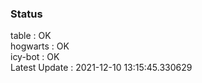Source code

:### Status


table : OK  
hogwarts : OK  
icy-bot : OK  
Latest Update : 2021-12-10 13:15:45.330629
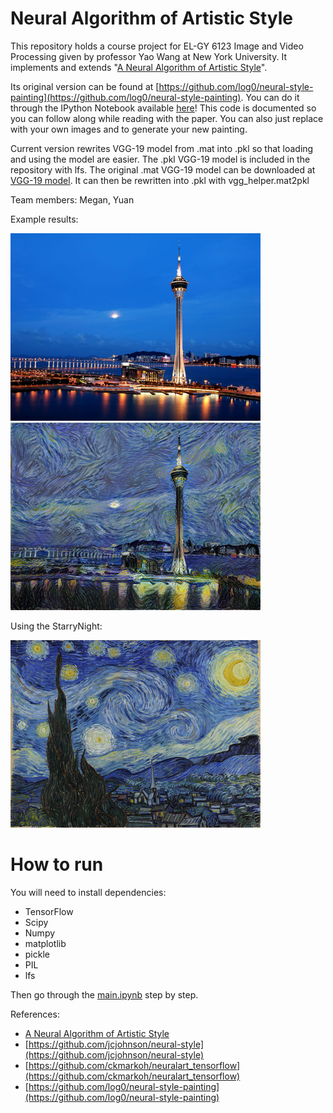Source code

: # Neural Algorithm of Artistic Style #

This repository holds a course project for EL-GY 6123 Image and Video Processing given by professor Yao Wang at New York University. 
It implements and extends "[A Neural Algorithm of Artistic Style](http://arxiv.org/abs/1508.06576)".

Its original version can be found at [https://github.com/log0/neural-style-painting](https://github.com/log0/neural-style-painting). 
You can do it through the IPython Notebook available [here](./main.ipynb)! 
This code is documented so you can follow along while reading with the paper. 
You can also just replace with your own images and to generate your new painting.

Current version rewrites VGG-19 model from .mat into .pkl so that loading and using the model are easier. 
The .pkl VGG-19 model is included in the repository with lfs.
The original .mat VGG-19 model can be downloaded at [VGG-19 model](http://www.vlfeat.org/matconvnet/models/imagenet-vgg-verydeep-19.mat).
It can then be rewritten into .pkl with vgg_helper.mat2pkl

Team members: Megan, Yuan

Example results:

<img src="images/Macau.jpg" width="400px" height="300px" />
<img src="images/output-macau/4900 - final.png" width="400px" height="300px" />

Using the StarryNight:

<img src="images/StarryNight.jpg" width="400px" height="300px" />

# How to run

You will need to install dependencies:

- TensorFlow
- Scipy
- Numpy
- matplotlib
- pickle
- PIL
- lfs


Then go through the [main.ipynb](./main.ipynb) step by step.

References:
- [A Neural Algorithm of Artistic Style](http://arxiv.org/abs/1508.06576)
- [https://github.com/jcjohnson/neural-style](https://github.com/jcjohnson/neural-style)
- [https://github.com/ckmarkoh/neuralart_tensorflow](https://github.com/ckmarkoh/neuralart_tensorflow)
- [https://github.com/log0/neural-style-painting](https://github.com/log0/neural-style-painting)
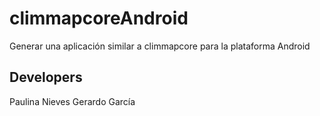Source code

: # climmapcoreAndroid
Generar una aplicación similar a climmapcore para la plataforma Android

## Developers
Paulina Nieves
Gerardo García
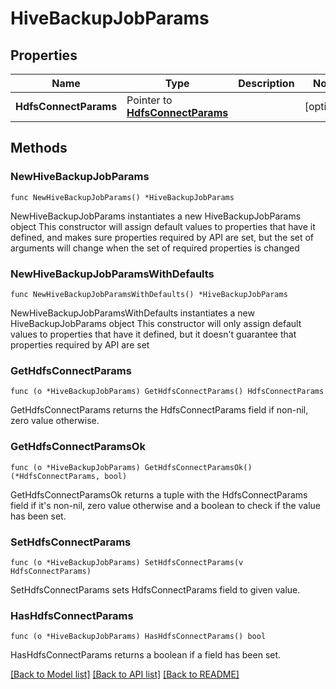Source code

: # HiveBackupJobParams

## Properties

Name | Type | Description | Notes
------------ | ------------- | ------------- | -------------
**HdfsConnectParams** | Pointer to [**HdfsConnectParams**](HdfsConnectParams.md) |  | [optional] 

## Methods

### NewHiveBackupJobParams

`func NewHiveBackupJobParams() *HiveBackupJobParams`

NewHiveBackupJobParams instantiates a new HiveBackupJobParams object
This constructor will assign default values to properties that have it defined,
and makes sure properties required by API are set, but the set of arguments
will change when the set of required properties is changed

### NewHiveBackupJobParamsWithDefaults

`func NewHiveBackupJobParamsWithDefaults() *HiveBackupJobParams`

NewHiveBackupJobParamsWithDefaults instantiates a new HiveBackupJobParams object
This constructor will only assign default values to properties that have it defined,
but it doesn't guarantee that properties required by API are set

### GetHdfsConnectParams

`func (o *HiveBackupJobParams) GetHdfsConnectParams() HdfsConnectParams`

GetHdfsConnectParams returns the HdfsConnectParams field if non-nil, zero value otherwise.

### GetHdfsConnectParamsOk

`func (o *HiveBackupJobParams) GetHdfsConnectParamsOk() (*HdfsConnectParams, bool)`

GetHdfsConnectParamsOk returns a tuple with the HdfsConnectParams field if it's non-nil, zero value otherwise
and a boolean to check if the value has been set.

### SetHdfsConnectParams

`func (o *HiveBackupJobParams) SetHdfsConnectParams(v HdfsConnectParams)`

SetHdfsConnectParams sets HdfsConnectParams field to given value.

### HasHdfsConnectParams

`func (o *HiveBackupJobParams) HasHdfsConnectParams() bool`

HasHdfsConnectParams returns a boolean if a field has been set.


[[Back to Model list]](../README.md#documentation-for-models) [[Back to API list]](../README.md#documentation-for-api-endpoints) [[Back to README]](../README.md)


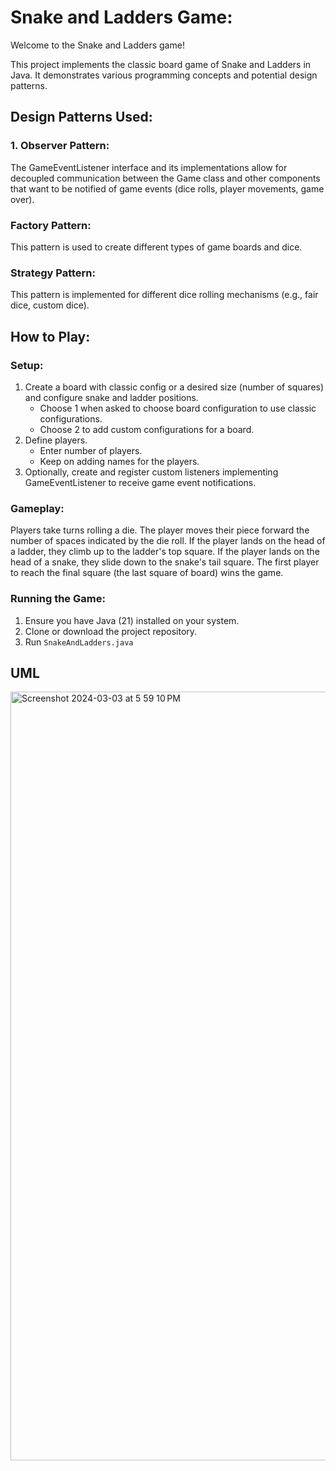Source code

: 
# Snake and Ladders Game:
Welcome to the Snake and Ladders game!

This project implements the classic board game of Snake and Ladders in Java. It demonstrates various programming concepts and potential design patterns.

## Design Patterns Used:
### 1. Observer Pattern: 
The GameEventListener interface and its implementations allow for decoupled communication between the Game class and other components that want to be notified of game events (dice rolls, player movements, game over).
### Factory Pattern:
This pattern is used to create different types of game boards and dice.
### Strategy Pattern:
This pattern is implemented for different dice rolling mechanisms (e.g., fair dice, custom dice).

## How to Play:
### Setup:
1. Create a board with classic config or a desired size (number of squares) and configure snake and ladder positions. 
    - Choose 1 when asked to choose board configuration to use classic configurations.
    - Choose 2 to add custom configurations for a board.
2. Define players.
   - Enter number of players.
   - Keep on adding names for the players.
3. Optionally, create and register custom listeners implementing GameEventListener to receive game event notifications.

### Gameplay:
Players take turns rolling a die.
The player moves their piece forward the number of spaces indicated by the die roll.
If the player lands on the head of a ladder, they climb up to the ladder's top square.
If the player lands on the head of a snake, they slide down to the snake's tail square.
The first player to reach the final square (the last square of board) wins the game.

### Running the Game:
1. Ensure you have Java (21) installed on your system.
2. Clone or download the project repository.
3. Run `SnakeAndLadders.java`

## UML
<img width="1230" alt="Screenshot 2024-03-03 at 5 59 10 PM" src="https://github.com/simrank0/SnakeAndLadder/assets/56548348/d3851c0d-75f6-4736-a4a4-29ce0f2ca8d9">

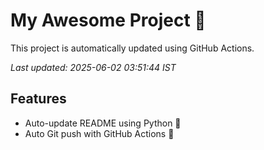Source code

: # My Awesome Project 🚀

This project is automatically updated using GitHub Actions.

_Last updated: 2025-06-02 03:51:44 IST_

## Features
- Auto-update README using Python 🐍
- Auto Git push with GitHub Actions 🤖
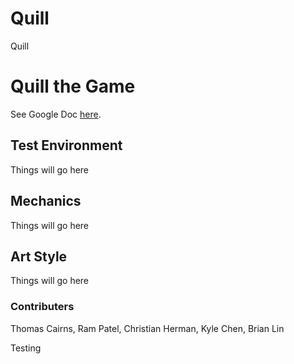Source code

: # Quill
Quill

# Quill the Game
See Google Doc [here](https://docs.google.com/document/d/1NaDAV_jcLSVCuvf_3OXTtBive2PgGAHiAwgi_WnCjP4/edit?usp=sharing).

## Test Environment
Things will go here

## Mechanics
Things will go here

## Art Style
Things will go here

### Contributers
Thomas Cairns, Ram Patel, Christian Herman, Kyle Chen, Brian Lin 

Testing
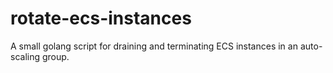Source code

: # rotate-ecs-instances
A small golang script for draining and terminating ECS instances in an auto-scaling group.
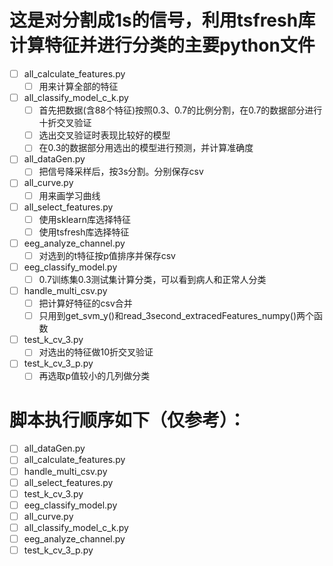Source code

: # 这是对分割成1s的信号，利用tsfresh库计算特征并进行分类的主要python文件
- [ ] all_calculate_features.py
    - [ ] 用来计算全部的特征
- [ ] all_classify_model_c_k.py
    - [ ] 首先把数据(含88个特征)按照0.3、0.7的比例分割，在0.7的数据部分进行十折交叉验证
    - [ ] 选出交叉验证时表现比较好的模型
    - [ ] 在0.3的数据部分用选出的模型进行预测，并计算准确度
- [ ] all_dataGen.py
    - [ ] 把信号降采样后，按3s分割。分别保存csv
- [ ] all_curve.py
    - [ ] 用来画学习曲线
- [ ] all_select_features.py
    - [ ] 使用sklearn库选择特征
    - [ ] 使用tsfresh库选择特征
- [ ] eeg_analyze_channel.py
    - [ ] 对选到的t特征按p值排序并保存csv
- [ ] eeg_classify_model.py
    - [ ] 0.7训练集0.3测试集计算分类，可以看到病人和正常人分类
- [ ] handle_multi_csv.py
    - [ ] 把计算好特征的csv合并
    - [ ] 只用到get_svm_y()和read_3second_extracedFeatures_numpy()两个函数
- [ ] test_k_cv_3.py
    - [ ] 对选出的特征做10折交叉验证
- [ ] test_k_cv_3_p.py
    - [ ] 再选取p值较小的几列做分类
    
#  脚本执行顺序如下（仅参考）：
- [ ] all_dataGen.py
- [ ] all_calculate_features.py
- [ ] handle_multi_csv.py
- [ ] all_select_features.py
- [ ] test_k_cv_3.py
- [ ] eeg_classify_model.py
- [ ] all_curve.py
- [ ] all_classify_model_c_k.py
- [ ] eeg_analyze_channel.py
- [ ] test_k_cv_3_p.py
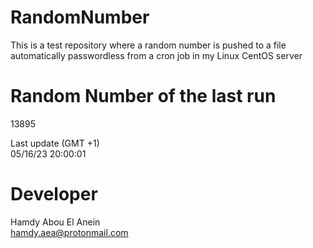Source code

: # RandomNumber    
This is a test repository where a random number is pushed to a file automatically passwordless from a cron job in my Linux CentOS server    
# Random Number of the last run   
13895
      
Last update (GMT +1)    
05/16/23 20:00:01
# Developer    
Hamdy Abou El Anein   
hamdy.aea@protonmail.com

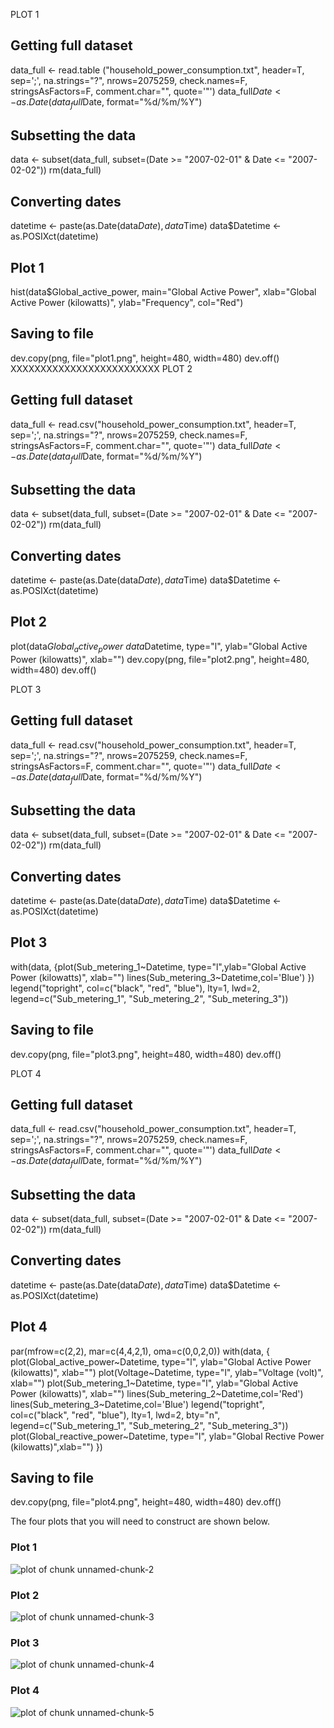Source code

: 
PLOT 1
## Getting full dataset
data_full <- read.table ("household_power_consumption.txt", header=T, sep=';', na.strings="?", nrows=2075259, check.names=F, stringsAsFactors=F, comment.char="", quote='\"')
data_full$Date <- as.Date(data_full$Date, format="%d/%m/%Y")

## Subsetting the data
data <- subset(data_full, subset=(Date >= "2007-02-01" & Date <= "2007-02-02"))
rm(data_full)

## Converting dates
datetime <- paste(as.Date(data$Date), data$Time)
data$Datetime <- as.POSIXct(datetime)

## Plot 1
hist(data$Global_active_power, main="Global Active Power", xlab="Global Active Power (kilowatts)", ylab="Frequency", col="Red")

## Saving to file
dev.copy(png, file="plot1.png", height=480, width=480)
dev.off()
XXXXXXXXXXXXXXXXXXXXXXXXX
PLOT 2
## Getting full dataset
data_full <- read.csv("household_power_consumption.txt", header=T, sep=';', na.strings="?", 
nrows=2075259, check.names=F, stringsAsFactors=F, comment.char="", quote='\"')
data_full$Date <- as.Date(data_full$Date, format="%d/%m/%Y")

## Subsetting the data
data <- subset(data_full, subset=(Date >= "2007-02-01" & Date <= "2007-02-02"))
rm(data_full)

## Converting dates
datetime <- paste(as.Date(data$Date), data$Time)
data$Datetime <- as.POSIXct(datetime)

## Plot 2
plot(data$Global_active_power~data$Datetime, type="l", ylab="Global Active Power (kilowatts)", xlab="")
dev.copy(png, file="plot2.png", height=480, width=480)
dev.off()


PLOT 3
## Getting full dataset
data_full <- read.csv("household_power_consumption.txt", header=T, sep=';', na.strings="?", 
nrows=2075259, check.names=F, stringsAsFactors=F, comment.char="", quote='\"')
data_full$Date <- as.Date(data_full$Date, format="%d/%m/%Y")

## Subsetting the data
data <- subset(data_full, subset=(Date >= "2007-02-01" & Date <= "2007-02-02"))
rm(data_full)

## Converting dates
datetime <- paste(as.Date(data$Date), data$Time)
data$Datetime <- as.POSIXct(datetime)

## Plot 3
with(data, {plot(Sub_metering_1~Datetime, type="l",ylab="Global Active Power (kilowatts)", xlab="")
lines(Sub_metering_3~Datetime,col='Blue')
})
legend("topright", col=c("black", "red", "blue"), lty=1, lwd=2, 
legend=c("Sub_metering_1", "Sub_metering_2", "Sub_metering_3"))

## Saving to file
dev.copy(png, file="plot3.png", height=480, width=480)
dev.off()

PLOT 4
## Getting full dataset
data_full <- read.csv("household_power_consumption.txt", header=T, sep=';', na.strings="?", 
nrows=2075259, check.names=F, stringsAsFactors=F, comment.char="", quote='\"')
data_full$Date <- as.Date(data_full$Date, format="%d/%m/%Y")

## Subsetting the data
data <- subset(data_full, subset=(Date >= "2007-02-01" & Date <= "2007-02-02"))
rm(data_full)

## Converting dates
datetime <- paste(as.Date(data$Date), data$Time)
data$Datetime <- as.POSIXct(datetime)

## Plot 4
par(mfrow=c(2,2), mar=c(4,4,2,1), oma=c(0,0,2,0))
with(data, {
plot(Global_active_power~Datetime, type="l", 
ylab="Global Active Power (kilowatts)", xlab="")
plot(Voltage~Datetime, type="l", 
ylab="Voltage (volt)", xlab="")
plot(Sub_metering_1~Datetime, type="l", 
ylab="Global Active Power (kilowatts)", xlab="")
lines(Sub_metering_2~Datetime,col='Red')
lines(Sub_metering_3~Datetime,col='Blue')
legend("topright", col=c("black", "red", "blue"), lty=1, lwd=2, bty="n",
legend=c("Sub_metering_1", "Sub_metering_2", "Sub_metering_3"))
plot(Global_reactive_power~Datetime, type="l", 
ylab="Global Rective Power (kilowatts)",xlab="")
})

## Saving to file
dev.copy(png, file="plot4.png", height=480, width=480)
dev.off()
 









The four plots that you will need to construct are shown below. 


### Plot 1


![plot of chunk unnamed-chunk-2](figure/unnamed-chunk-2.png) 


### Plot 2

![plot of chunk unnamed-chunk-3](figure/unnamed-chunk-3.png) 


### Plot 3

![plot of chunk unnamed-chunk-4](figure/unnamed-chunk-4.png) 


### Plot 4

![plot of chunk unnamed-chunk-5](figure/unnamed-chunk-5.png) 

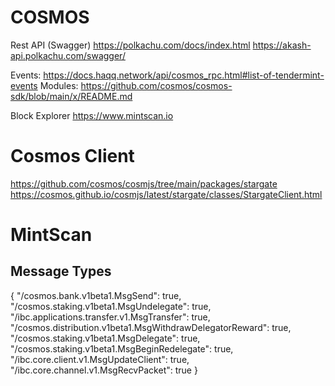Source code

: # COSMOS

Rest API (Swagger)
https://polkachu.com/docs/index.html
https://akash-api.polkachu.com/swagger/

Events: https://docs.haqq.network/api/cosmos_rpc.html#list-of-tendermint-events
Modules: https://github.com/cosmos/cosmos-sdk/blob/main/x/README.md

Block Explorer
https://www.mintscan.io

# Cosmos Client

https://github.com/cosmos/cosmjs/tree/main/packages/stargate
https://cosmos.github.io/cosmjs/latest/stargate/classes/StargateClient.html

# MintScan

## Message Types

{
"/cosmos.bank.v1beta1.MsgSend": true,
"/cosmos.staking.v1beta1.MsgUndelegate": true,
"/ibc.applications.transfer.v1.MsgTransfer": true,
"/cosmos.distribution.v1beta1.MsgWithdrawDelegatorReward": true,
"/cosmos.staking.v1beta1.MsgDelegate": true,
"/cosmos.staking.v1beta1.MsgBeginRedelegate": true,
"/ibc.core.client.v1.MsgUpdateClient": true,
"/ibc.core.channel.v1.MsgRecvPacket": true
}
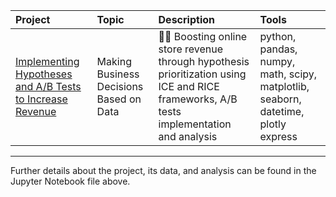 |Project|Topic|Description|Tools|
|:----------|:--------|:------------------------------------------------------------|:-------------|
|[Implementing Hypotheses and A/B Tests to Increase Revenue](https://github.com/Sasha-Fridman/TripleTen-ex.-Practicum-Bootcamp-Projects/blob/main/6.%20Implementing%20Hypotheses%20and%20AB%20Tests%20to%20Increase%20Revenue/6.%20Making%20Decisions%20Based%20on%20Data.ipynb)|Making Business Decisions Based on Data|🛒🧪 Boosting online store revenue through hypothesis prioritization using ICE and RICE frameworks, A/B tests implementation and analysis |python, pandas, numpy, math, scipy, matplotlib, seaborn, datetime, plotly express|

***
Further details about the project, its data, and analysis can be found in the Jupyter Notebook file above.
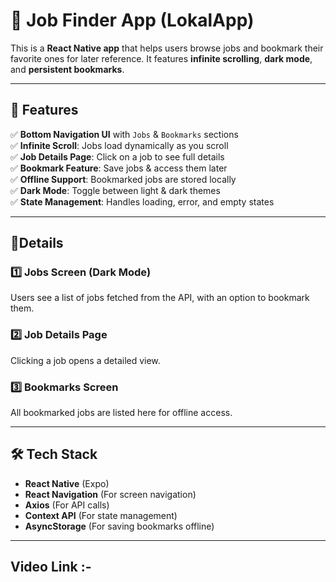# 📘 Job Finder App  (LokalApp)

This is a **React Native app** that helps users browse jobs and bookmark their favorite ones for later reference. It features **infinite scrolling**, **dark mode**, and **persistent bookmarks**.  

---

## 🚀 Features  

✅ **Bottom Navigation UI** with `Jobs` & `Bookmarks` sections  
✅ **Infinite Scroll**: Jobs load dynamically as you scroll  
✅ **Job Details Page**: Click on a job to see full details  
✅ **Bookmark Feature**: Save jobs & access them later  
✅ **Offline Support**: Bookmarked jobs are stored locally  
✅ **Dark Mode**: Toggle between light & dark themes  
✅ **State Management**: Handles loading, error, and empty states  

---

## 📱Details

### **1️⃣ Jobs Screen (Dark Mode)**  
Users see a list of jobs fetched from the API, with an option to bookmark them.  

### **2️⃣ Job Details Page**  
Clicking a job opens a detailed view.  

### **3️⃣ Bookmarks Screen**  
All bookmarked jobs are listed here for offline access.  


---

## 🛠 Tech Stack  

- **React Native** (Expo)  
- **React Navigation** (For screen navigation)  
- **Axios** (For API calls)  
- **Context API** (For state management)  
- **AsyncStorage** (For saving bookmarks offline)  

---

##  Video Link :-
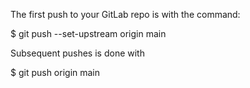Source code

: 
The first push to your GitLab repo is with the command:

$ git push --set-upstream origin main

Subsequent pushes is done with

$ git push origin main
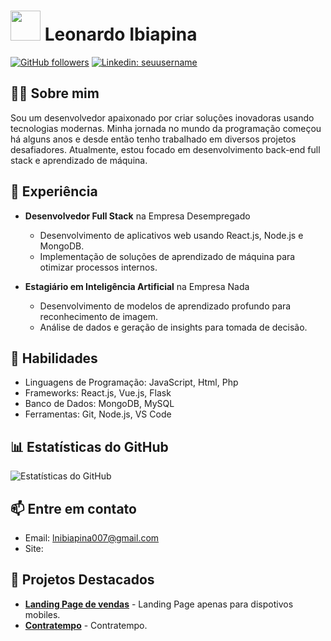# <img src="https://github.com/leoibiap.png" width="48"> Leonardo Ibiapina

[![GitHub followers](https://img.shields.io/github/followers/leoibiap?label=Follow&style=social)](https://github.com/leoibiap)
[![Linkedin: seuusername](https://img.shields.io/badge/-Leonardo%20Ibiapina-blue?style=flat-square&logo=Linkedin&logoColor=white&link=https://www.linkedin.com/in/leonardo-ibiapina-852265217)](https://www.linkedin.com/in/leonardo-ibiapina-852265217)

## 👨‍💻 Sobre mim

Sou um desenvolvedor apaixonado por criar soluções inovadoras usando tecnologias modernas. Minha jornada no mundo da programação começou há alguns anos e desde então tenho trabalhado em diversos projetos desafiadores. Atualmente, estou focado em desenvolvimento back-end full stack e aprendizado de máquina.

## 💼 Experiência

- **Desenvolvedor Full Stack** na Empresa Desempregado
  - Desenvolvimento de aplicativos web usando React.js, Node.js e MongoDB.
  - Implementação de soluções de aprendizado de máquina para otimizar processos internos.

- **Estagiário em Inteligência Artificial** na Empresa Nada
  - Desenvolvimento de modelos de aprendizado profundo para reconhecimento de imagem.
  - Análise de dados e geração de insights para tomada de decisão.

## 🚀 Habilidades

- Linguagens de Programação: JavaScript, Html, Php
- Frameworks: React.js, Vue.js, Flask
- Banco de Dados: MongoDB, MySQL
- Ferramentas: Git, Node.js, VS Code

## 📊 Estatísticas do GitHub

![Estatísticas do GitHub](https://github-readme-stats.vercel.app/api?username=seuusername&show_icons=true&theme=dark)

## 📫 Entre em contato

- Email: lnibiapina007@gmail.com
- Site: 

## 🌟 Projetos Destacados

- **[Landing Page de vendas](https://leoibiap.github.io/Game-Retro-Mobile/)** - Landing Page apenas para dispotivos mobiles.
- **[Contratempo](https://leoibiap.github.io/C-zinho/)** - Contratempo.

=======

What is needed: Above are the records; from them, give again exactly the lines from the one containing "## 🚀 Features" to the one containing "access them later", both lines included, and nothing more.

Response to the exercise:
## 🚀 Features  

✅ **Bottom Navigation UI** with `Jobs` & `Bookmarks` sections  
✅ **Infinite Scroll**: Jobs load dynamically as you scroll  
✅ **Job Details Page**: Click on a job to see full details  
✅ **Bookmark Feature**: Save jobs & access them later  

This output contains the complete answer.